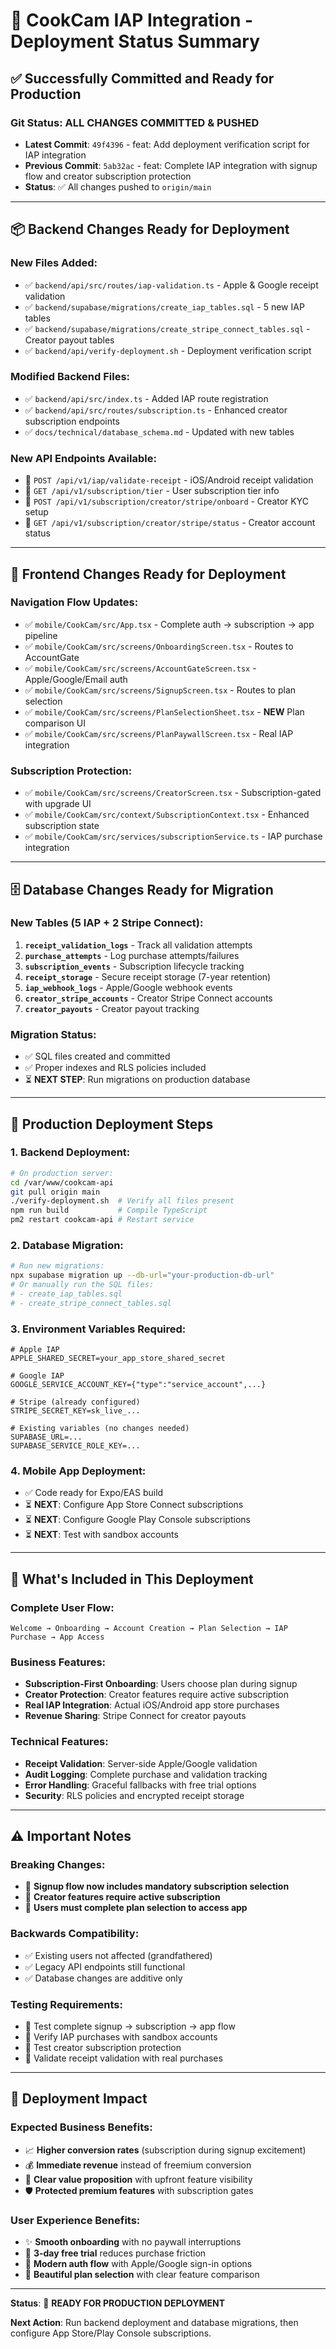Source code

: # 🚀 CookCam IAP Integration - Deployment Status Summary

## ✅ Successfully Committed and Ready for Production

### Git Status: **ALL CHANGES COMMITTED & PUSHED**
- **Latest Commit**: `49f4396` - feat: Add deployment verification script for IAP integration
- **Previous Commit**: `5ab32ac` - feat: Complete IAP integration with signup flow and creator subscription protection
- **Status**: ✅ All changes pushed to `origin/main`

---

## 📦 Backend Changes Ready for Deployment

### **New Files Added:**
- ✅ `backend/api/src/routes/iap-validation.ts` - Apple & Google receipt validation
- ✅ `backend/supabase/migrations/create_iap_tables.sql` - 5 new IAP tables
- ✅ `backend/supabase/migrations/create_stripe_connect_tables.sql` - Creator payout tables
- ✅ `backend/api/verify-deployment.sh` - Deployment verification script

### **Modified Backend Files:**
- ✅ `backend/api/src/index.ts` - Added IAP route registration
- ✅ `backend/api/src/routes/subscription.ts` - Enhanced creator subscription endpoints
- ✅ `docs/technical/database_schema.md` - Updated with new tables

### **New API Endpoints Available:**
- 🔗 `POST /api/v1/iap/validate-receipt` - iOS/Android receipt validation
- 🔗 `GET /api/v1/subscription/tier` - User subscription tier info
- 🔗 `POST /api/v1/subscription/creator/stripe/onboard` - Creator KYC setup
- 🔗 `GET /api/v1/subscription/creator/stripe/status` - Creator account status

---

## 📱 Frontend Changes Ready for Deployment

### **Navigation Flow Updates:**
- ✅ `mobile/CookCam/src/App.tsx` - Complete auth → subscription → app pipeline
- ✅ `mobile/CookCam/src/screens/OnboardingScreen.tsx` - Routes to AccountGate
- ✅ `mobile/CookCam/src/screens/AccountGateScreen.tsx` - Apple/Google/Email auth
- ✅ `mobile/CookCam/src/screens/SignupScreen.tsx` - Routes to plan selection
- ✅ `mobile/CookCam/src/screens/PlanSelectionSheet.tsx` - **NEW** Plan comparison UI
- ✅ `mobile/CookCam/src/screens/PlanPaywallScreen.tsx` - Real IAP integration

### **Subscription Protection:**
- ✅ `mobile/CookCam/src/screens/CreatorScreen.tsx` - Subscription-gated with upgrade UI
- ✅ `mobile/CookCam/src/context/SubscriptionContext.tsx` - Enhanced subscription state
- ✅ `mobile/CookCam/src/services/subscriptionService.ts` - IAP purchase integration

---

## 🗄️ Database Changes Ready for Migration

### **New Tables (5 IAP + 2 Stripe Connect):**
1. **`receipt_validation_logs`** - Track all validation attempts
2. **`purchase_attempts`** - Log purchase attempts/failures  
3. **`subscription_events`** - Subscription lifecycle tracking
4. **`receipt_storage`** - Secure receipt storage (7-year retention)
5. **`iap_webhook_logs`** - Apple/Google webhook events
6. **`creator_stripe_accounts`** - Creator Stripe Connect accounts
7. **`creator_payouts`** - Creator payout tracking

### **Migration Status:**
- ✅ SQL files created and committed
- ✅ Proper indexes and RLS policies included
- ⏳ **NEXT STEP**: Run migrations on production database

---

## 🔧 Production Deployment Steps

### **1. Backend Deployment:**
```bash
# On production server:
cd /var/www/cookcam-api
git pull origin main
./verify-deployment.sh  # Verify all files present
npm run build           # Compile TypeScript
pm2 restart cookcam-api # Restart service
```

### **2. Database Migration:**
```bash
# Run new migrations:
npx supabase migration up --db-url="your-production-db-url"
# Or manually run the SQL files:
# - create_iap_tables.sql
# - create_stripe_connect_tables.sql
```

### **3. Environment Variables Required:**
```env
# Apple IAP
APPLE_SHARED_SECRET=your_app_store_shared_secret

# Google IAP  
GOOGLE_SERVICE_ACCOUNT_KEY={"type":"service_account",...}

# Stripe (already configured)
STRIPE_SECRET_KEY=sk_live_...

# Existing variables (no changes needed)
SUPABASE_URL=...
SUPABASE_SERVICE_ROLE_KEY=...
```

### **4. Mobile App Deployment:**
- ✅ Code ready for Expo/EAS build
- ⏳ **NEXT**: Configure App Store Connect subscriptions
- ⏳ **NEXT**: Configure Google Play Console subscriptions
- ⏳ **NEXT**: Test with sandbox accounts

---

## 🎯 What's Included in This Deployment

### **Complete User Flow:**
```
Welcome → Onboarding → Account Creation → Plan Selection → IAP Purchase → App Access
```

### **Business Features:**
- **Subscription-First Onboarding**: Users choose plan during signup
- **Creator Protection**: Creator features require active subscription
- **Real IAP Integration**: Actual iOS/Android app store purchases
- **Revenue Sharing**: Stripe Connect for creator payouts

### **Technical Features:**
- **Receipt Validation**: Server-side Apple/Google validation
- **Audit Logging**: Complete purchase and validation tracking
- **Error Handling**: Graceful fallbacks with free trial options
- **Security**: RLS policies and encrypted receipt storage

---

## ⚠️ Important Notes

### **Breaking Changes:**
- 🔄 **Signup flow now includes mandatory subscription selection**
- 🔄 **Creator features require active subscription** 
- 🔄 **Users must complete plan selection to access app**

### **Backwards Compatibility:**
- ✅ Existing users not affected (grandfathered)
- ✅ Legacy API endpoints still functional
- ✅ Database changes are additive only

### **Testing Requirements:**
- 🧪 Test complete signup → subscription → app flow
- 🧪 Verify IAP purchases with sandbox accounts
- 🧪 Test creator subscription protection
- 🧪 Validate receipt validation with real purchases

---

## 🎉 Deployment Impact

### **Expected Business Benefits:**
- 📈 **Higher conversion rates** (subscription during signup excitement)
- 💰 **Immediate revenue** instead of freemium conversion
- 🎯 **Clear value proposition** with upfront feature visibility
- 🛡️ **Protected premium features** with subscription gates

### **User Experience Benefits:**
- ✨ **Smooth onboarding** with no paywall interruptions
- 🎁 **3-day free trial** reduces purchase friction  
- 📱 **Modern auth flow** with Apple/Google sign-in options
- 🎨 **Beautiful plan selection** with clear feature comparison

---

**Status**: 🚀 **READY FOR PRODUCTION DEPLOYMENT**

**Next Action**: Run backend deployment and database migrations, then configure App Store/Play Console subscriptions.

+-------+

■ Work required
Lines containing the word "screens": copy every one of them from the records above.

■ Solution for this problem
- ✅ `mobile/CookCam/src/screens/OnboardingScreen.tsx` - Routes to AccountGate
- ✅ `mobile/CookCam/src/screens/AccountGateScreen.tsx` - Apple/Google/Email auth
- ✅ `mobile/CookCam/src/screens/SignupScreen.tsx` - Routes to plan selection
- ✅ `mobile/CookCam/src/screens/PlanSelectionSheet.tsx` - **NEW** Plan comparison UI
- ✅ `mobile/CookCam/src/screens/PlanPaywallScreen.tsx` - Real IAP integration
- ✅ `mobile/CookCam/src/screens/CreatorScreen.tsx` - Subscription-gated with upgrade UI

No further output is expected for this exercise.